YOUR ASSIGNMENT:
Search the data below for the string "twitter" and copy all lines where it shows up.

(Saved entries)
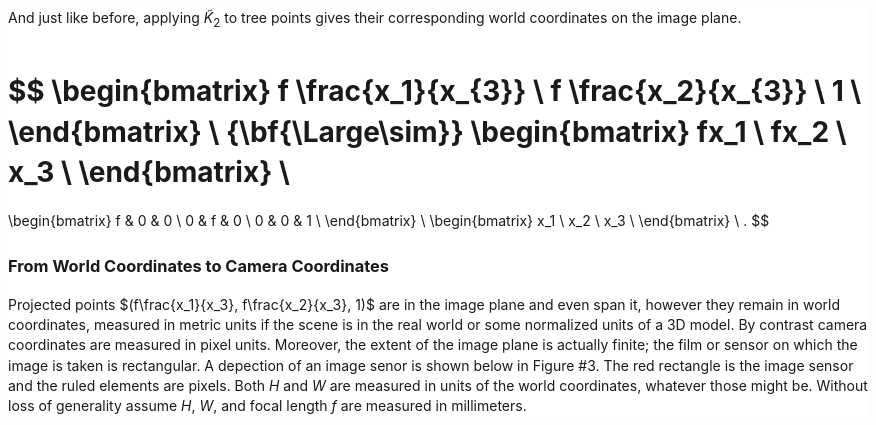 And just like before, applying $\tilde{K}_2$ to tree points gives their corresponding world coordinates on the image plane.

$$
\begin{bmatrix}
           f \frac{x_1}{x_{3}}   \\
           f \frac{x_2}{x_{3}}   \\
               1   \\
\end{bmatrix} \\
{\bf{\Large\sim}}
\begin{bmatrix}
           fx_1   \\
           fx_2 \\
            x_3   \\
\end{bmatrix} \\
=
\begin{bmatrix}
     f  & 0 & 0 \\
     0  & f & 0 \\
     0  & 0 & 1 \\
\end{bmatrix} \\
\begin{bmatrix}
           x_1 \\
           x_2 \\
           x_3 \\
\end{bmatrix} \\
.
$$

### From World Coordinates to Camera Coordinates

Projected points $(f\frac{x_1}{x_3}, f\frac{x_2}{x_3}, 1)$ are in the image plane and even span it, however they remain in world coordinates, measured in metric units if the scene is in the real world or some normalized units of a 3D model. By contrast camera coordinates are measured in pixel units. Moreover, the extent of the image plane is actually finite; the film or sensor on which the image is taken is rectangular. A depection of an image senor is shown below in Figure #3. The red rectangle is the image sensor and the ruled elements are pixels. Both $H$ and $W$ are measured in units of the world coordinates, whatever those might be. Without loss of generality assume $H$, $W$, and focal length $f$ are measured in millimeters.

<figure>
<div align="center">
---
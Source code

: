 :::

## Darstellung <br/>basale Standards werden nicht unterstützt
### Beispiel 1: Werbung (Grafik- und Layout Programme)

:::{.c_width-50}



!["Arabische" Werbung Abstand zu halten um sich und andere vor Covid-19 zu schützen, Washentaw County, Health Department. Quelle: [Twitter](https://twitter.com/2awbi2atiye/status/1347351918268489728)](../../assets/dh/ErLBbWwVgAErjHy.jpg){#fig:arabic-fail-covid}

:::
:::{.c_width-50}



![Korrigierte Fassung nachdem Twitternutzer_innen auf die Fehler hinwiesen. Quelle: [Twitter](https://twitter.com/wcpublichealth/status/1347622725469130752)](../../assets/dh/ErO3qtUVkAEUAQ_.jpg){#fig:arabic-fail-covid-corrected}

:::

RESULT BELOW:
!["Arabische" Werbung Abstand zu halten um sich und andere vor Covid-19 zu schützen, Washentaw County, Health Department. Quelle: [Twitter](https://twitter.com/2awbi2atiye/status/1347351918268489728)](../../assets/dh/ErLBbWwVgAErjHy.jpg){#fig:arabic-fail-covid}
![Korrigierte Fassung nachdem Twitternutzer_innen auf die Fehler hinwiesen. Quelle: [Twitter](https://twitter.com/wcpublichealth/status/1347622725469130752)](../../assets/dh/ErO3qtUVkAEUAQ_.jpg){#fig:arabic-fail-covid-corrected}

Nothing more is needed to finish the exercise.